Another reason is nagging self-doubt amongst the educators that perhaps the exam is pitched too low or too high; no honest examiner will ever claim that they have set the "perfect" test! If all the students meet the maximal requirements of a certain grading system, then we feel that we have not demanded enough. On the other hand if most students do not meet our expectations, we feel that we may have been too harsh.

Yet nother reason is that evaluators are aware that their grading will be used competitively! So they feel that clubbing a lot of excellent students in the 'A' category is "unfair" to the outstanding students who should be helped to "stand out".

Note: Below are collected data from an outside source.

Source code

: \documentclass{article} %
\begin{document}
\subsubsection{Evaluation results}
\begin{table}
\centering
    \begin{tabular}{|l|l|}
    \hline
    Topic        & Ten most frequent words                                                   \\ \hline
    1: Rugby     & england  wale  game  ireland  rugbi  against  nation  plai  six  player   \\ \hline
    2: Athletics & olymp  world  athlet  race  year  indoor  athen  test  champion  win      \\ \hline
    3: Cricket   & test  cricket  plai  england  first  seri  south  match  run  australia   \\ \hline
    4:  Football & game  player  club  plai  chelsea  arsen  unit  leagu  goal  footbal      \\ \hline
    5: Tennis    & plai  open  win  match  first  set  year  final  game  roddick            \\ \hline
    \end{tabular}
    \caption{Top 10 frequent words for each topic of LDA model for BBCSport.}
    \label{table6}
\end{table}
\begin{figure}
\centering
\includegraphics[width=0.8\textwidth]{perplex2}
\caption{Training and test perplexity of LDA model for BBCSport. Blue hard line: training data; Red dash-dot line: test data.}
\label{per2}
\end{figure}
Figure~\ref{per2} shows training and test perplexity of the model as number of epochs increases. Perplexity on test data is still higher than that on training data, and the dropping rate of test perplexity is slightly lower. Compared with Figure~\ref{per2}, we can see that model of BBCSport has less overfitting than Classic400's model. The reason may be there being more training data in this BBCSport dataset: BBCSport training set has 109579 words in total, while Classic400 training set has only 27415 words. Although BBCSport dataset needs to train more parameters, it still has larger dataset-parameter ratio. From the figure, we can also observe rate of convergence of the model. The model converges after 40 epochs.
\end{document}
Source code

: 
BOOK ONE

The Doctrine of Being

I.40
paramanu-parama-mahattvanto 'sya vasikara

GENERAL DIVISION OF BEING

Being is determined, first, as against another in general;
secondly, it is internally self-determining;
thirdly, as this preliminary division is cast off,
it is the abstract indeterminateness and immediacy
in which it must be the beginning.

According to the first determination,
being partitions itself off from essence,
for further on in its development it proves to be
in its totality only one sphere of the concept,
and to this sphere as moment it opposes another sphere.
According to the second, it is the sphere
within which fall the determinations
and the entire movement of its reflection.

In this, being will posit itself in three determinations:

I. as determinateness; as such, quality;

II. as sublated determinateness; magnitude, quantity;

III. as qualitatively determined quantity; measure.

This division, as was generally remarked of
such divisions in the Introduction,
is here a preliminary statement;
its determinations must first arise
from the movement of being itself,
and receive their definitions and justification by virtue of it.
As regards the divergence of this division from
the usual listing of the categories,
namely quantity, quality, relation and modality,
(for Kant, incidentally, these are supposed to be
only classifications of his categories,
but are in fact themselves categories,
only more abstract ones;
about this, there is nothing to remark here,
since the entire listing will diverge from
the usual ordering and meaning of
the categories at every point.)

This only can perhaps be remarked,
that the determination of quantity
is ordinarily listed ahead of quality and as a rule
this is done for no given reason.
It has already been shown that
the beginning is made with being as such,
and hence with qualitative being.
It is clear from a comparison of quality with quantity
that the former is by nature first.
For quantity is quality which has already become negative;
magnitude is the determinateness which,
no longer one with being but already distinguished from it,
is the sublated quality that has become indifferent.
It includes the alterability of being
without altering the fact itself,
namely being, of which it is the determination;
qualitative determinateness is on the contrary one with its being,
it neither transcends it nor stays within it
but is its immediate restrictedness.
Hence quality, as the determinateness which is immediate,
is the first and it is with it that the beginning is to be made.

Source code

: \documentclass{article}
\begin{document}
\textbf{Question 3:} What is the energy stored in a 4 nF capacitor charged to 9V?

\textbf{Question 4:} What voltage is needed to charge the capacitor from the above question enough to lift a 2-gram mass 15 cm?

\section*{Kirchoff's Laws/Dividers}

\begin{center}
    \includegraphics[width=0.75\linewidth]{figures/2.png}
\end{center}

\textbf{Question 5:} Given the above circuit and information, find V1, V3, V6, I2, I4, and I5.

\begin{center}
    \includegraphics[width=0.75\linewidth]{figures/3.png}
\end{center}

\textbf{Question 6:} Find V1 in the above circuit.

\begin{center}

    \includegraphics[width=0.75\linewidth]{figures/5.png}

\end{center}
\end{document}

"Relative" grading (or grading on a curve) is supposed to resolve some of these issues, but has often been seen to come up short. Moreover, it seems to violate the fundamental distinction between ranks and grades. It often creates artificial divisions in order to satisfy a general sense that there should not be "too many 'A's" (or "too many 'F's"!).

It must be obvious that this writer's view is that ranking evaluations should be limited to the settings where such ranking is almost unavoidable. Even in such situations, statisticians have shown that the bulk of the actual rankings (those close to the mean) are not very different from a random ordering and perhaps a "lottery" is more appropriate at the middle (and upper middle) levels.

In all other situations, educators should attempt to honestly classify, in advance, what would constitute a particular grade for a certain examination and then limit themselves to measure and award the appropriate grade, whatever be the form of the resulting distribution of grades.